Christian Eisenberger hat mit seinen Aufsehen erregenden Arbeiten die österreichische Kunstszene in kürzester Zeit aufgewühlt. Der 1978 in Graz geborene Künstler lebt und arbeitet in Wien. Gerne als „Enfant terrible“ bezeichnet, nimmt er sich die Freiheiten eines „unartigen Kindes“ und bricht dabei mit den Regeln und Räumen der etablierten Kunstwelt. Eisenberger nutzt Straßen, Wälder und Wiesen als Orte der Inspiration und Kreation. Seine spielerische Lust an der künstlerischen Gebärde schert sich nicht um Konventionen. Eisenberger wirft sie als Ballast ab, um offene Räume für eigene Ideen zu schaffen.
1978 geboren in Graz
1999 Studium der Malerei an Ortweinschule Graz.

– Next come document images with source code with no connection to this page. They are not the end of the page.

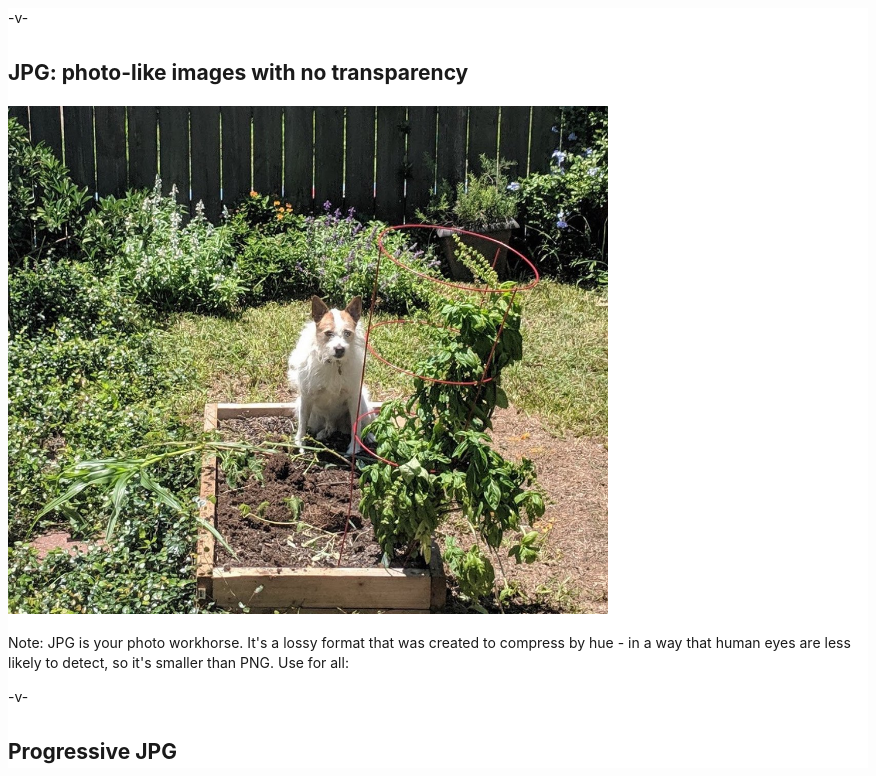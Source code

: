 -v-

## JPG: photo-like images with no transparency

<img class="plain" src="./images/harry-garden.jpg" alt="photo of my dog in a garden" width=600px>

Note: JPG is your photo workhorse. It's a lossy format that was created to compress by hue - in a way that human eyes are less likely to detect, so it's smaller than PNG. Use for all:

-v-

## Progressive JPG
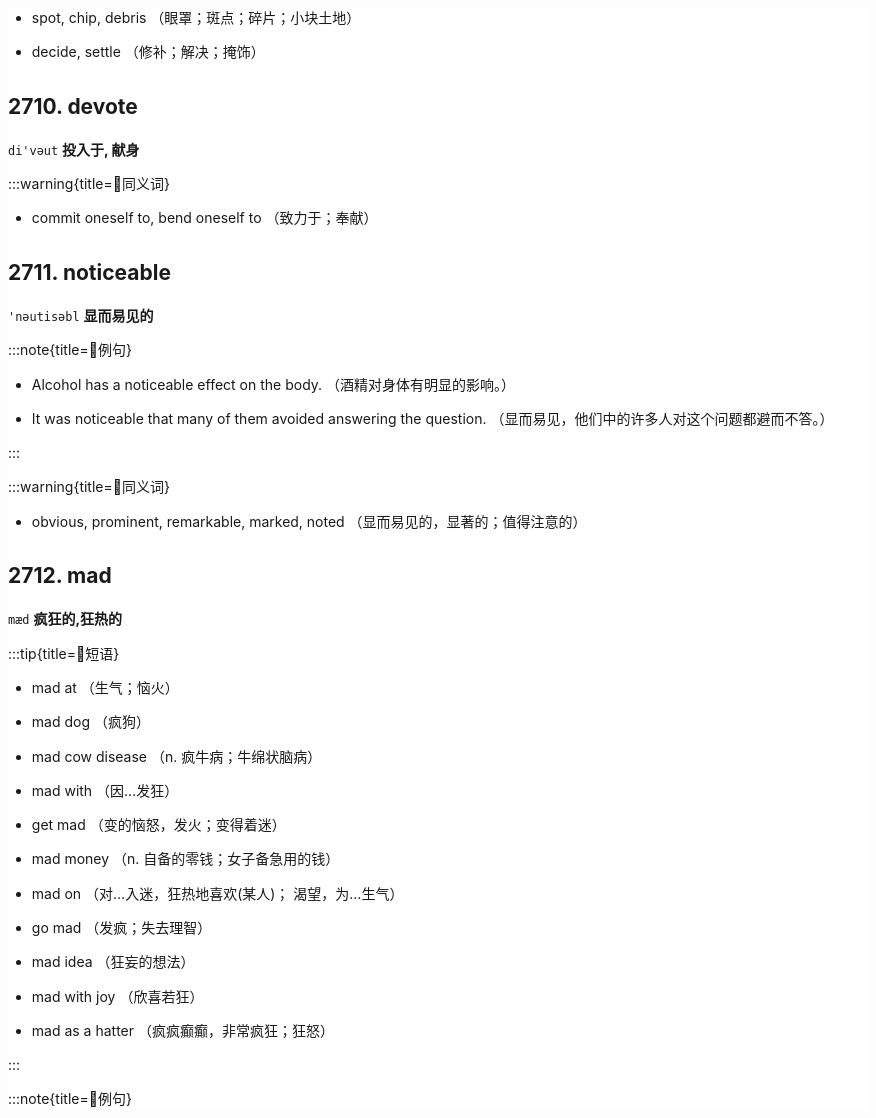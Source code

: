 - spot, chip, debris （眼罩；斑点；碎片；小块土地）

- decide, settle （修补；解决；掩饰）


## 2710. devote

`di'vəut`  **投入于, 献身**

:::warning{title=🤔同义词}

- commit oneself to, bend oneself to （致力于；奉献）


## 2711. noticeable

`'nəutisəbl`  **显而易见的**

:::note{title=🎤例句}

- Alcohol has a noticeable effect on the body. （酒精对身体有明显的影响。）

- It was noticeable that many of them avoided answering the question. （显而易见，他们中的许多人对这个问题都避而不答。）

:::

:::warning{title=🤔同义词}

- obvious, prominent, remarkable, marked, noted （显而易见的，显著的；值得注意的）


## 2712. mad

`mæd`  **疯狂的,狂热的**

:::tip{title=🤩短语}

- mad at （生气；恼火）

- mad dog （疯狗）

- mad cow disease （n. 疯牛病；牛绵状脑病）

- mad with （因...发狂）

- get mad （变的恼怒，发火；变得着迷）

- mad money （n. 自备的零钱；女子备急用的钱）

- mad on （对…入迷，狂热地喜欢(某人)； 渴望，为…生气）

- go mad （发疯；失去理智）

- mad idea （狂妄的想法）

- mad with joy （欣喜若狂）

- mad as a hatter （疯疯癫癫，非常疯狂；狂怒）

:::

:::note{title=🎤例句}
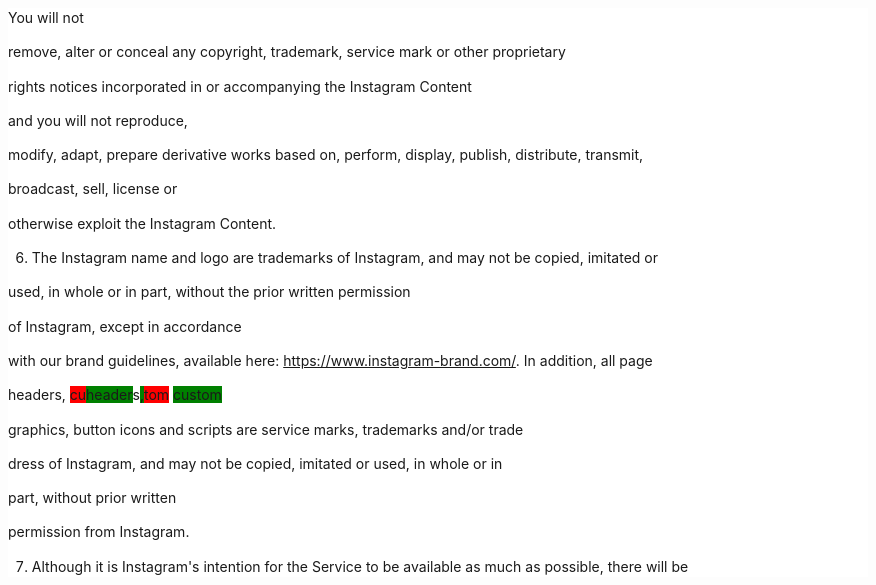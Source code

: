 
</span>You will not<span style="background-color: red;"> </span><span style="background-color: green;">


</span>remove, alter or conceal any copyright, trademark, service mark or other proprietary<span style="background-color: green;"> </span><span style="background-color: red;">


</span>rights notices incorporated in or accompanying the Instagram Content<span style="background-color: red;"> </span><span style="background-color: green;">


</span>and you will not reproduce,<span style="background-color: green;"> </span><span style="background-color: red;">


</span>modify, adapt, prepare derivative works based on, perform, display, publish, distribute, transmit,<span style="background-color: green;"> </span><span style="background-color: red;">


</span>broadcast, sell, license or<span style="background-color: red;"> </span><span style="background-color: green;">


</span>otherwise exploit the Instagram Content.


6. The Instagram name and logo are trademarks of Instagram, and may not be copied, imitated or<span style="background-color: green;"> </span><span style="background-color: red;">


</span>used, in whole or in part, without the prior written permission<span style="background-color: red;"> </span><span style="background-color: green;">


</span>of Instagram, except in accordance<span style="background-color: green;"> </span><span style="background-color: red;">


</span>with our brand guidelines, available here: https://www.instagram-brand.com/. In addition, all page<span style="background-color: red;">


headers,</span> <span style="background-color: red;">cu</span><span style="background-color: green;">header</span>s<span style="background-color: green;">,</span><span style="background-color: red;">tom</span> <span style="background-color: green;">custom


</span>graphics, button icons and scripts are service marks, trademarks and/or trade<span style="background-color: green;"> </span><span style="background-color: red;">


</span>dress of Instagram, and may not be copied, imitated or used, in whole or in<span style="background-color: red;"> </span><span style="background-color: green;">


</span>part, without prior written<span style="background-color: green;"> </span><span style="background-color: red;">


</span>permission from Instagram.


7. Although it is Instagram's intention for the Service to be available as much as possible, there will be<span style="background-color: green;"> </span><span style="background-color: red;">
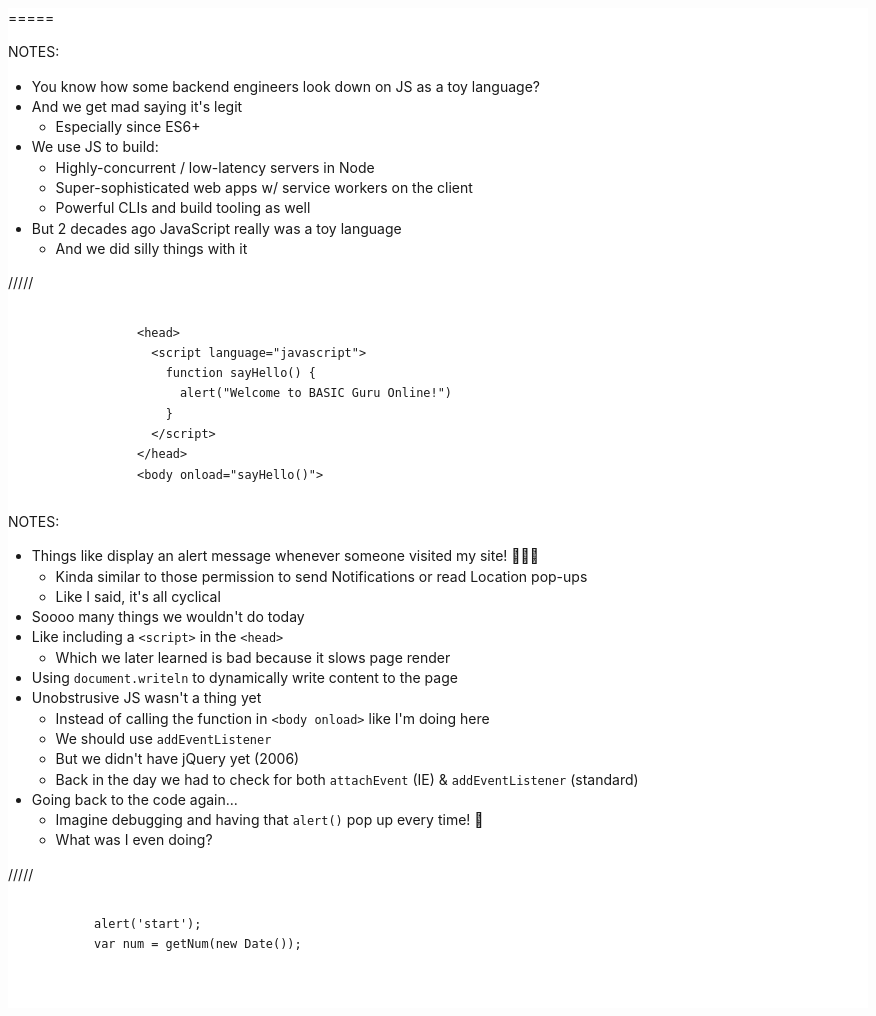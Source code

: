 =====


NOTES:

- You know how some backend engineers look down on JS as a toy language?
- And we get mad saying it's legit
  - Especially since ES6+
- We use JS to build:
  - Highly-concurrent / low-latency servers in Node
  - Super-sophisticated web apps w/ service workers on the client
  - Powerful CLIs and build tooling as well
- But 2 decades ago JavaScript really was a toy language
  - And we did silly things with it

/////


<div style="display:flex;justify-content:center">
 <div class="content-overlay" style="width: 70%;">
    <pre class="large"><code class="lang-html">&lt;head>
  &lt;script language="javascript">
    function sayHello() {
      alert("Welcome to BASIC Guru Online!")
    }
  &lt;/script>
&lt;/head>
&lt;body onload="sayHello()"></code></pre>
  </div>
</div>

NOTES:

- Things like display an alert message whenever someone visited my site! 🤦🏾‍♂️
  - Kinda similar to those permission to send Notifications or read Location pop-ups
  - Like I said, it's all cyclical
- Soooo many things we wouldn't do today
- Like including a `<script>` in the `<head>`
  - Which we later learned is bad because it slows page render
- Using `document.writeln` to dynamically write content to the page
- Unobstrusive JS wasn't a thing yet
  - Instead of calling the function in `<body onload>` like I'm doing here
  - We should use `addEventListener`
  - But we didn't have jQuery yet (2006)
  - Back in the day we had to check for both `attachEvent` (IE) & `addEventListener` (standard)
- Going back to the code again...
  - Imagine debugging and having that `alert()` pop up every time! 🤣
  - What was I even doing?

/////


<div style="display:flex;justify-content:center">
 <div class="content-overlay" style="width: 80%;">
    <pre class="large"><code class="lang-javascript">alert('start');
var num = getNum(new Date());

2000 Studium an der Universität für Angewandte Kunst in Wien. Er studiert in
der Klasse von Brigitte Kowanz die Studienrichtung
Medienübergreifende Kunst.
2002 Mit der K2 Kunsthalle Semriach betreibt Eisenberger einen winzigen
Ausstellungsraum mit Leihgaben aus internationalen Museen
2006 Förderpreis des Landes Steiermark für zeitgenössische Bildende Kunst
2008 Abschluss des Studiums
2002 Künstlerhaus Klagenfurt
Galerie Engelhorn, Wien
2003 Stoneage mit Jimmie Durham, Galerie Engelhorn, Wien
Kunstpavillon Innsbruck
2004 Kunst Meran
Workshop mit Rikrit Tiravanija, Venedig
2005 Gruppenausstellung Kunst-Universität Peking
2006 Messebeteiligung „viennaFair“, Projektraum Viktor Bucher, Wien
Messebeteiligung „scopeLONDON“, Projektraum Viktor Bucher, London
Messebeteiligung „ARTCOLOGNE“, Projektraum Viktor Bucher, Köln
„Eisenberger, dies ist doch kein Porno!!“, Galerie Lisi Hämmerle,
Bregenz
„Eisenberger Teil II“ – zweite Kunstauktion, Werftgalerie, Wien
2007 „Down To Earth“, Austrian Cultural Institute, Krakau
Contemporary Austrian Sculpture, VILLA MANIN – Centre for
Contemporary Art, Passariano, Italien
„Almost 39º Of Fever, Marco“, DISPARI&DISPARI PROJECT, Reggio
Emilia, Italien
„Metastasen – tief“, Projektraum Viktor Bucher, Wien
2008 „URBI ET ORBI – HUNTERS & DEVILS, Galerie Andreas Grimm, München
Galerie Arve Opdahl, Berlin
Minimal Biennale, Serbien
Kunsthaus Graz
2009 Gallery van Seggelen, London
Galerie der Deutschen Schule, Istanbul
Rauchsalon, Wien
Künstlerhaus Wien
Im November 2010 verbrachte Eisenberger eine Woche lang Tag und Nacht in einem improvisierten Kelleratelier in Frankenthal. Ausgestattet mit Farben, Folien, Metallplatten, einem PrintoLUX-System, mit einer Matratze auf dem Boden, einer Kaffeemaschine und der Telefonnummer eines Pizza-Services machte er sich ans Werk. Mit seiner Begeisterung bezüglich der künstlerischen Möglichkeiten, die das Drucksystem PrintoLUX® bietet, hielt er nicht hinterm Berg: „Der Wahnsinn! – Durch die schier endlosen Möglichkeiten der nachträglichen Manipulation eines Grundmotivs erhalte ich eine phantastische Mehrdimensionalität, von der ich bislang nicht ahnte, dass man so etwas machen kann“. – Sprach’s und ließ sich nicht weiter davon abhalten, zwischen Farbtuben, Drucker und Thermoeinheit hin und her zu laufen, wie ein Kind, das zum ersten Mal bei der Weihnachtsbäckerei in der Küche helfen darf.